**Dataset:**
____

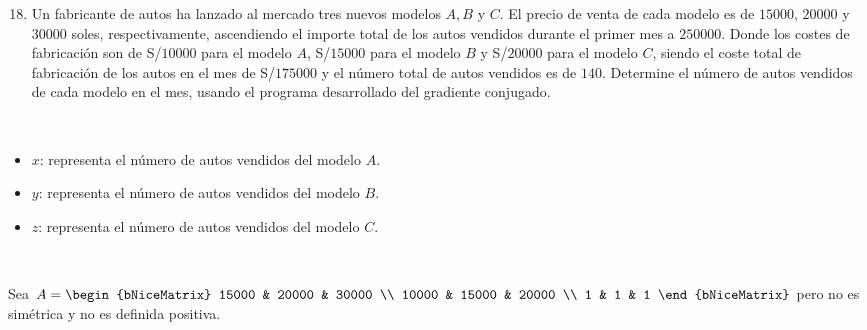 \begin{frame}
	\begin{enumerate}\setcounter{enumi}{17}
		\item

		      Un fabricante de autos ha lanzado al mercado tres nuevos
		      modelos $A, B$ y $C$.
		      El precio de venta de cada modelo es de $15000$, $20000$ y
		      $30000$ soles, respectivamente, ascendiendo el importe
		      total de los autos vendidos durante el primer mes a
		      $250000$.
		      Donde los costes de fabricación son de S/$10000$ para el
		      modelo $A$, S/$15000$ para el modelo $B$ y S/$20000$ para
		      el modelo $C$, siendo el coste total de fabricación de los
		      autos en el mes de S/$175000$ y el número total de autos
		      vendidos es de $140$.
		      Determine el número de autos vendidos de cada modelo en el
		      mes, usando el programa desarrollado del gradiente conjugado.

	\end{enumerate}
	\begin{solution}

		\

		\begin{minipage}{0.55\textwidth}
			\begin{itemize}
				\item

				      $x$: representa el número de autos vendidos del modelo $A$.

				\item

				      $y$: representa el número de autos vendidos del modelo $B$.

				\item

				      $z$: representa el número de autos vendidos del modelo $C$.
			\end{itemize}
		\end{minipage}
		\begin{minipage}{0.35\textwidth}
		\end{minipage}

		\

		Sea
		\begin{math}
			A=
			\begin{bNiceMatrix}
				15000 & 20000 & 30000 \\
				10000 & 15000 & 20000 \\
				1     & 1     & 1
			\end{bNiceMatrix}
		\end{math}
		pero \alert{no es simétrica} y \alert{no es definida positiva}.


\end{solution}
\end{frame}
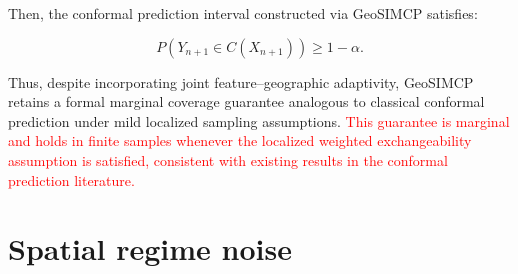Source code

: \documentclass[authoryear,preprint,review,12pt]{elsarticle}
\begin{document}
Then, the conformal prediction interval constructed via GeoSIMCP satisfies:

\begin{equation}
P\left( Y_{n+1} \in C(X_{n+1}) \right) \geq 1 - \alpha.
\end{equation}

Thus, despite incorporating joint feature--geographic adaptivity, GeoSIMCP retains a formal marginal coverage guarantee analogous to classical conformal prediction under mild localized sampling assumptions. 
\textcolor{red}{This guarantee is marginal and holds in finite samples whenever the localized weighted exchangeability assumption is satisfied, consistent with existing results in the conformal prediction literature.}


\section{Spatial regime noise}
\end{document}
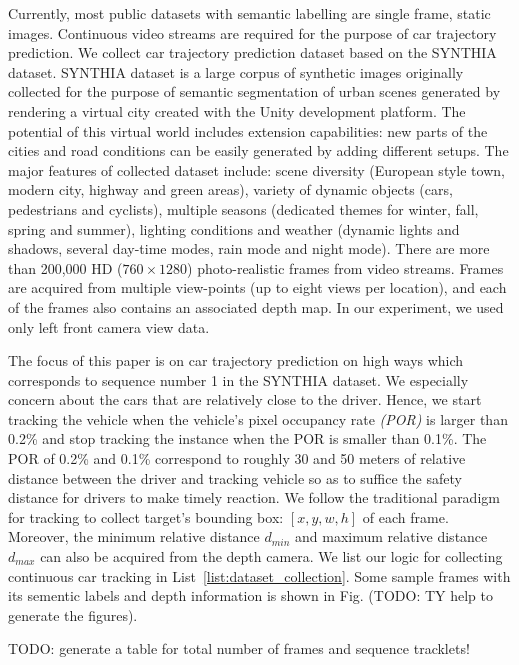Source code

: \documentclass[10pt,twocolumn,letterpaper]{article}
\begin{document}
Currently, most public datasets with semantic labelling are single frame, static images. Continuous video streams are required for the purpose of car trajectory prediction.
We collect car trajectory prediction dataset based on the SYNTHIA~\cite{ros2016synthia} dataset.
SYNTHIA dataset is a large corpus of synthetic images originally collected for the purpose of semantic segmentation of urban scenes generated by rendering a virtual city created with the Unity development platform.
The potential of this virtual world includes extension capabilities: new parts of the cities and road conditions can be easily generated by adding different setups. The major features of collected dataset include: scene diversity (European style town, modern city, highway and green areas), variety of dynamic objects (cars, pedestrians and cyclists), multiple seasons (dedicated themes for winter, fall, spring and summer), lighting conditions and weather (dynamic lights and shadows, several day-time modes, rain mode and night mode).
There are more than 200,000 HD ($760\times1280$) photo-realistic frames from video streams.
Frames are acquired from multiple view-points (up to eight views per location), and each of the frames also contains an associated depth map. In our experiment, we used only left front camera view data.

The focus of this paper is on car trajectory prediction on high ways which corresponds to sequence number 1 in the SYNTHIA dataset. We especially concern about the cars that are relatively close to the driver. Hence, we start tracking the vehicle when the vehicle's pixel occupancy rate \emph{(POR)} is larger than 0.2\% and stop tracking the instance when the POR is smaller than 0.1\%. The POR of 0.2\% and 0.1\% correspond to roughly 30 and 50 meters of relative distance between the driver and tracking vehicle so as to suffice the safety distance for drivers to make timely reaction.
We follow the traditional paradigm for tracking to collect target's bounding box: $[x, y, w, h]$ of each frame. Moreover, the minimum relative distance $d_{min}$ and maximum relative distance $d_{max}$ can also be acquired from the depth camera.
We list our logic for collecting continuous car tracking in List~\ref{list:dataset_collection}.
Some sample frames with its sementic labels and depth information is shown in Fig. (TODO: TY help to generate the figures).

TODO: generate a table for total number of frames and sequence tracklets!
\end{document}
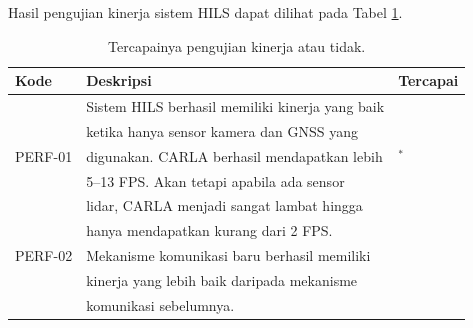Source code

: Hasil pengujian kinerja sistem HILS dapat dilihat pada Tabel \ref{chapter-4-tbl-perf-criteria-result}.
\begin{table}[!htbp]
	\begin{center}
		\begin{tabular}{|l|l|l|}
			\hline
			\textbf{Kode} & \textbf{Deskripsi}                              & \textbf{Tercapai} \\
			\hline
			              & Sistem HILS berhasil memiliki kinerja yang baik &                   \\
			              & ketika hanya sensor kamera dan GNSS yang        &                   \\
			PERF-01       & digunakan. CARLA berhasil mendapatkan lebih     & \checkmark$^*$    \\
			              & 5--13 FPS. Akan tetapi apabila ada sensor       &                   \\
			              & lidar, CARLA menjadi sangat lambat hingga       &                   \\
			              & hanya mendapatkan kurang dari 2 FPS.            &                   \\
			\hline
			PERF-02       & Mekanisme komunikasi baru berhasil memiliki     &                   \\
			              & kinerja yang lebih baik daripada mekanisme      & \checkmark        \\
			              & komunikasi sebelumnya.                          &                   \\
			\hline
		\end{tabular}
	\end{center}

	\caption{Tercapainya pengujian kinerja atau tidak.}
	\label{chapter-4-tbl-perf-criteria-result}
\end{table}

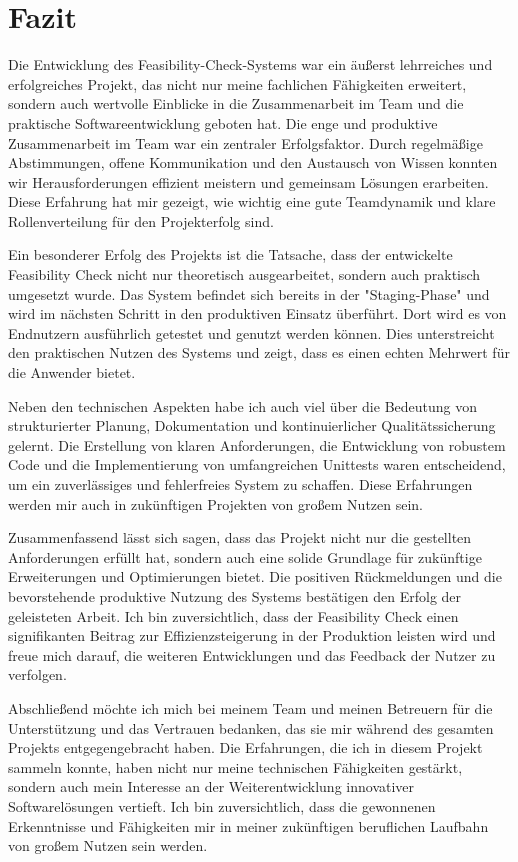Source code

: \chapter{Fazit}

Die Entwicklung des Feasibility-Check-Systems war ein äußerst lehrreiches und erfolgreiches Projekt, das nicht nur meine fachlichen Fähigkeiten erweitert, sondern auch wertvolle Einblicke in die Zusammenarbeit im Team und die praktische Softwareentwicklung geboten hat. Die enge und produktive Zusammenarbeit im Team war ein zentraler Erfolgsfaktor. Durch regelmäßige Abstimmungen, offene Kommunikation und den Austausch von Wissen konnten wir Herausforderungen effizient meistern und gemeinsam Lösungen erarbeiten. Diese Erfahrung hat mir gezeigt, wie wichtig eine gute Teamdynamik und klare Rollenverteilung für den Projekterfolg sind.

Ein besonderer Erfolg des Projekts ist die Tatsache, dass der entwickelte Feasibility Check nicht nur theoretisch ausgearbeitet, sondern auch praktisch umgesetzt wurde. Das System befindet sich bereits in der "Staging-Phase" und wird im nächsten Schritt in den produktiven Einsatz überführt. Dort wird es von Endnutzern ausführlich getestet und genutzt werden können. Dies unterstreicht den praktischen Nutzen des Systems und zeigt, dass es einen echten Mehrwert für die Anwender bietet.

Neben den technischen Aspekten habe ich auch viel über die Bedeutung von strukturierter Planung, Dokumentation und kontinuierlicher Qualitätssicherung gelernt. Die Erstellung von klaren Anforderungen, die Entwicklung von robustem Code und die Implementierung von umfangreichen Unittests waren entscheidend, um ein zuverlässiges und fehlerfreies System zu schaffen. Diese Erfahrungen werden mir auch in zukünftigen Projekten von großem Nutzen sein.

Zusammenfassend lässt sich sagen, dass das Projekt nicht nur die gestellten Anforderungen erfüllt hat, sondern auch eine solide Grundlage für zukünftige Erweiterungen und Optimierungen bietet. Die positiven Rückmeldungen und die bevorstehende produktive Nutzung des Systems bestätigen den Erfolg der geleisteten Arbeit. Ich bin zuversichtlich, dass der Feasibility Check einen signifikanten Beitrag zur Effizienzsteigerung in der Produktion leisten wird und freue mich darauf, die weiteren Entwicklungen und das Feedback der Nutzer zu verfolgen.

Abschließend möchte ich mich bei meinem Team und meinen Betreuern für die Unterstützung und das Vertrauen bedanken, das sie mir während des gesamten Projekts entgegengebracht haben. Die Erfahrungen, die ich in diesem Projekt sammeln konnte, haben nicht nur meine technischen Fähigkeiten gestärkt, sondern auch mein Interesse an der Weiterentwicklung innovativer Softwarelösungen vertieft. Ich bin zuversichtlich, dass die gewonnenen Erkenntnisse und Fähigkeiten mir in meiner zukünftigen beruflichen Laufbahn von großem Nutzen sein werden.




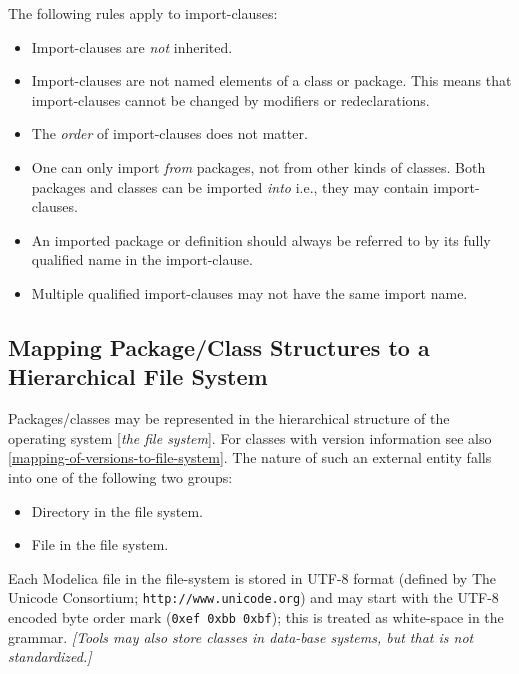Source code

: The following rules apply to import-clauses:

\begin{itemize}
\item
  Import-clauses are \emph{not} inherited.
\item
  Import-clauses are not named elements of a class or package. This
  means that import-clauses cannot be changed by modifiers or
  redeclarations.
\item
  The \emph{order} of import-clauses does not matter.
\item
  One can only import \emph{from} packages, not from other kinds of
  classes. Both packages and classes can be imported \emph{into} i.e.,
  they may contain import-clauses.
\item
  An imported package or definition should always be referred to by its
  fully qualified name in the import-clause.
\item
  Multiple qualified import-clauses may not have the same import name.
\end{itemize}

\subsection{Mapping Package/Class Structures to a Hierarchical File System}

Packages/classes may be represented in the hierarchical structure of the
operating system {[}\emph{the file system}{]}. For classes with version
information see also \autoref{mapping-of-versions-to-file-system}. The nature of such an external
entity falls into one of the following two groups:

\begin{itemize}
\item
  Directory in the file system.
\end{itemize}

\begin{itemize}
\item
  File in the file system.
\end{itemize}

Each Modelica file in the file-system is stored in UTF-8 format (defined
by The Unicode Consortium; \lstinline!http://www.unicode.org!) and may start with
the UTF-8 encoded byte order mark (\lstinline!0xef 0xbb 0xbf!); this is treated as
white-space in the grammar. \emph{{[}Tools may also store classes in
data-base systems, but that is not standardized.{]}}

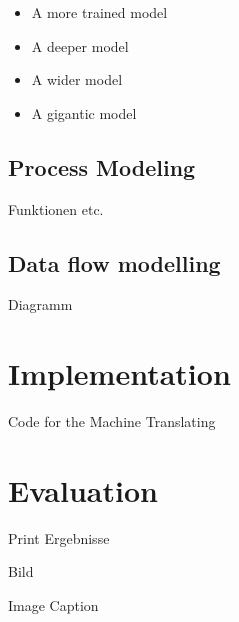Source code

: \begin{itemize}
\item A more trained model
\item A deeper model
\item A wider model
\item A gigantic model
\end{itemize}

\subsection{Process Modeling}

Funktionen etc.

\subsection{Data flow modelling}

Diagramm

\section{Implementation}

Code for the Machine Translating

\section{Evaluation}

Print Ergebnisse

Bild

Image Caption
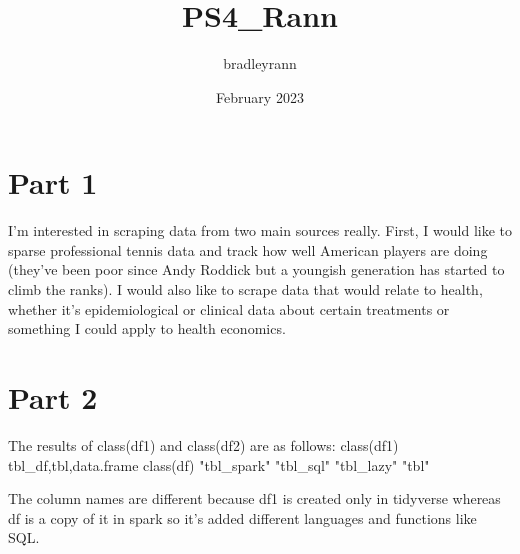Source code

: \documentclass{article}
\title{PS4_Rann}
\author{bradleyrann }
\date{February 2023}
\begin{document}
\maketitle

\section{Part 1}
I'm interested in scraping data from two main sources really. First, I would like to sparse professional tennis data and track how well American players are doing (they've been poor since Andy Roddick but a youngish generation has started to climb the ranks). I would also like to scrape data that would relate to health, whether it's epidemiological or clinical data about certain treatments or something I could apply to health economics.

\section{Part 2}

The results of class(df1) and class(df2) are as follows:
class(df1)
tbl\_df,tbl,data.frame
class(df)
"tbl\_spark" "tbl\_sql"   "tbl\_lazy"  "tbl"

The column names are different because df1 is created only in tidyverse whereas df is a copy of it in spark so it's added different languages and functions like SQL.
\end{document}
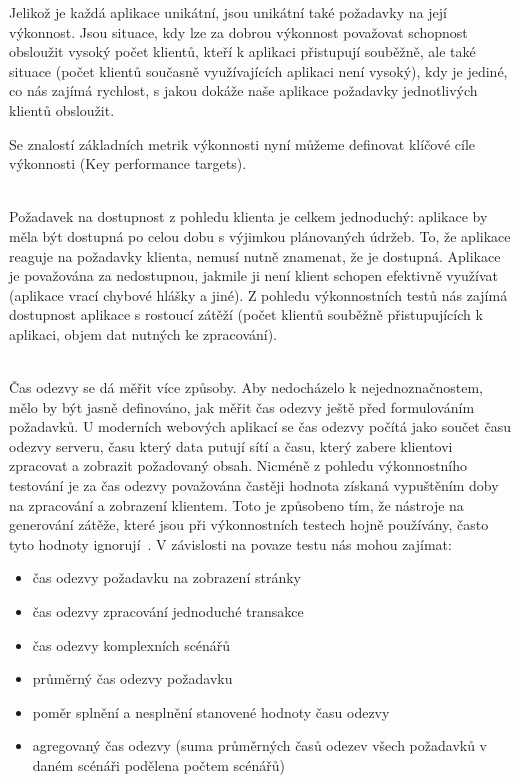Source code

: \documentclass[122pt,oneside]{fithesis}
\begin{document}
Jelikož je každá aplikace unikátní, jsou unikátní také požadavky na její výkonnost. Jsou situace, kdy lze za dobrou výkonnost považovat schopnost obsloužit vysoký počet klientů, kteří k aplikaci přistupují souběžně, ale také situace (počet klientů současně využívajících aplikaci není vysoký), kdy je jediné, co nás zajímá rychlost, s jakou dokáže naše aplikace požadavky jednotlivých klientů obsloužit.
 
Se znalostí základních metrik výkonnosti nyní můžeme definovat klíčové cíle výkonnosti (Key performance targets).

\vspace{5 mm}
\\\indent Požadavek na dostupnost z pohledu klienta je celkem jednoduchý: aplikace by měla být dostupná po celou dobu s výjimkou plánovaných údržeb. To, že aplikace reaguje na požadavky klienta, nemusí nutně znamenat, že je dostupná. Aplikace je považována za nedostupnou, jakmile ji není klient schopen efektivně využívat (aplikace vrací chybové hlášky a jiné).
Z pohledu výkonnostních testů nás zajímá dostupnost aplikace s rostoucí zátěží (počet klientů souběžně přistupujících k aplikaci, objem dat nutných ke zpracování). 

\vspace{5 mm}
\\\indent Čas odezvy se dá měřit více způsoby. Aby nedocházelo k nejednoznačnostem, mělo by být jasně definováno, jak měřit čas odezvy ještě před formulováním požadavků. U moderních webových aplikací se čas odezvy počítá jako součet času odezvy serveru, času který data putují sítí a času, který zabere klientovi zpracovat a zobrazit požadovaný obsah. Nicméně z pohledu výkonnostního testování je za čas odezvy považována častěji hodnota získaná vypuštěním doby na zpracování a zobrazení klientem. Toto je způsobeno tím, že nástroje na generování zátěže, které jsou při výkonnostních testech hojně používány, často tyto hodnoty ignorují~\cite{moorthy09}.
V závislosti na povaze testu nás mohou zajímat:
\begin{itemize}
  \item čas odezvy požadavku na zobrazení stránky
  \item čas odezvy zpracování jednoduché transakce
  \item čas odezvy komplexních scénářů
  \item průměrný čas odezvy požadavku
  \item poměr splnění a nesplnění stanovené hodnoty času odezvy
  \item agregovaný čas odezvy (suma průměrných časů odezev všech požadavků v daném scénáři podělena počtem scénářů)
\end{itemize}
\end{document}
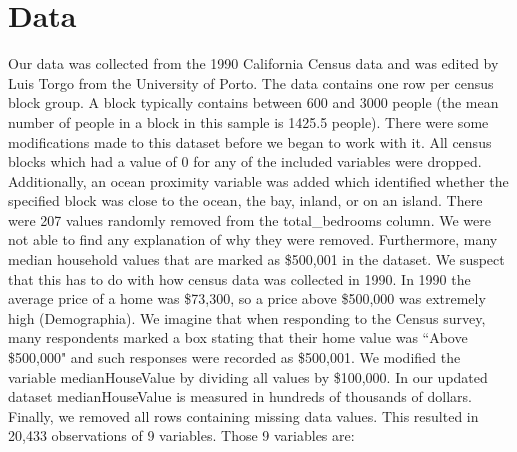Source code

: \documentclass{article}
\begin{document}
\section*{Data}

Our data was collected from the 1990 California Census data and was edited by Luis Torgo from the University of Porto. The data contains one row per census block group. A block typically contains between 600 and 3000 people (the mean number of people in a block in this sample is 1425.5 people). There were some modifications made to this dataset before we began to work with it. All census blocks which had a value of 0 for any of the included variables were dropped. Additionally, an ocean proximity variable was added which identified whether the specified block was close to the ocean, the bay, inland, or on an island. There were 207 values randomly removed from the total\_bedrooms column. We were not able to find any explanation of why they were removed. Furthermore, many median household values that are marked as \$500,001 in the dataset. We suspect that this has to do with how census data was collected in 1990. In 1990 the average price of a home was \$73,300, so a price above \$500,000 was extremely high (Demographia). We imagine that when responding to the Census survey, many respondents marked a box stating that their home value was ``Above \$500,000" and such responses were recorded as \$500,001. We modified the variable medianHouseValue by dividing all values by \$100,000. In our updated dataset medianHouseValue is measured in hundreds of thousands of dollars. Finally, we removed all rows containing missing data values. This resulted in 20,433 observations of 9 variables. Those 9 variables are:
\end{document}
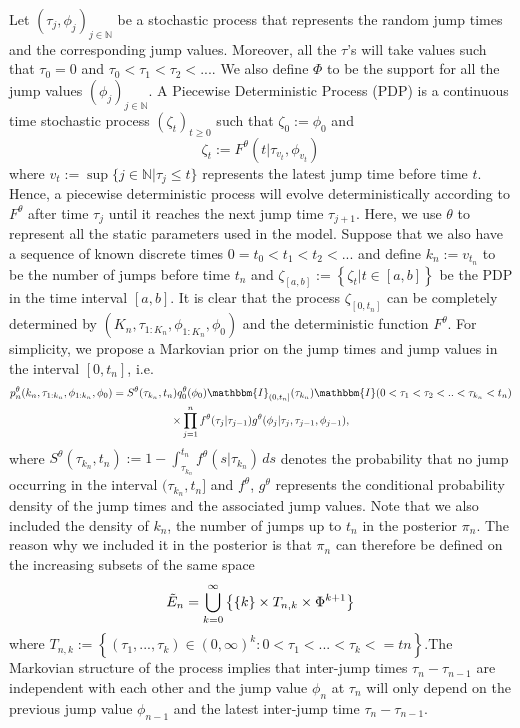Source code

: \documentclass[12pt,a4paper]{article}
\begin{document}
Let $(\tau_j,\phi_j)_{j \in \mathbb{N}}$ be a stochastic process that represents the random jump times and the corresponding jump values. Moreover, all the $\tau$'s will take values such that $\tau_0 = 0$ and $\tau_0<\tau_1<\tau_2<...$. We also define $\Phi$ to be the support for all the jump values $(\phi_j)_{j \in \mathbb{N}}$. A Piecewise Deterministic Process (PDP) is a continuous time stochastic process $(\zeta_t)_{t \geq 0}$ such that $\zeta_0 := \phi_0$ and 
$$\zeta_t := F^{\theta}(t|\tau_{v_t},\phi_{v_t})$$
where $v_t := \sup \{j \in \mathbb{N}|\tau_j \leq t \}$ represents the latest jump time before time $t$. Hence, a piecewise deterministic process will evolve deterministically according to $F^{\theta}$ after time $\tau_{j}$ until it reaches the next jump time $\tau_{j+1}$. Here, we use $\theta$ to represent all the static parameters used in the model. Suppose that we also have a sequence of known discrete times $0=t_0<t_1<t_2<...$ and define $k_n := v_{t_n}$ to be the number of jumps before time $t_n$  and \(\zeta_{[a,b]} := \left\{\zeta_t| t \in [a,b]\right\}\) be the PDP in the time interval \([a,b]\). It is clear that the process $\zeta_{[0,t_n]}$ can be completely determined by $\left(K_n,\tau_{1:K_n},\phi_{1:K_n},\phi_0\right)$ and the deterministic function \(F^{\theta}\). For simplicity, we propose a Markovian prior on the jump times and jump values in the interval $[0,t_n]$, i.e.
\begin{multline}
\label{eqn:Chap1-PDMP-Prior}
    p_n^{\theta}(k_n,\tau_{1:k_n},\phi_{1:k_n},\phi_0) = S^{\theta}(\tau_{k_n},t_n)q_0^{\theta}(\phi_0)\mathbbm{I}_{(0,t_n]}(\tau_{k_n})\mathbbm{I}(0 < \tau_1 < \tau_2 <.. <\tau_{k_n} < t_n)\\
    \times \prod_{j=1}^{n} f^{\theta}(\tau_j|\tau_{j-1}) g^{\theta}(\phi_j|\tau_j,\tau_{j-1},\phi_{j-1}),
\end{multline}
where \(S^{\theta}(\tau_{k_n},t_n):= 1- \int_{\tau_{k_n}}^{t_n} f^{\theta}(s|\tau_{k_n})\,ds\) denotes the probability that no jump occurring in the interval $(\tau_{k_n},t_n]$ and $f^{\theta}$, $g^{\theta}$ represents the conditional probability density of the jump times and the associated jump values. Note that we also included the density of $k_n$, the number of jumps up to $t_n$ in the posterior $\pi_n$. The reason why we included it in the posterior is that $\pi_n$ can therefore be defined on the increasing subsets of the same space 
\begin{equation*}
    \Tilde{E}_n = \bigcup_{k=0}^{\infty} \left\{\{k\}\times T_{n,k} \times \Phi^{k+1}\right\}
\end{equation*}
where $T_{n,k} := \left\{(\tau_1,...,\tau_k) \in (0,\infty)^k : 0 < \tau_1 <...< \tau_k <= tn\right\}$.The Markovian structure of the process implies that inter-jump times $\tau_n - \tau_{n-1}$ are independent with each other and the jump value $\phi_n$ at $\tau_n$ will only depend on the previous jump value $\phi_{n-1}$ and the latest inter-jump time $\tau_n - \tau_{n-1}$.
\end{document}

____

**Your goal:**
Across the entries above, how many lines contain "information"? Provide only the count.

**Expected answer:**
2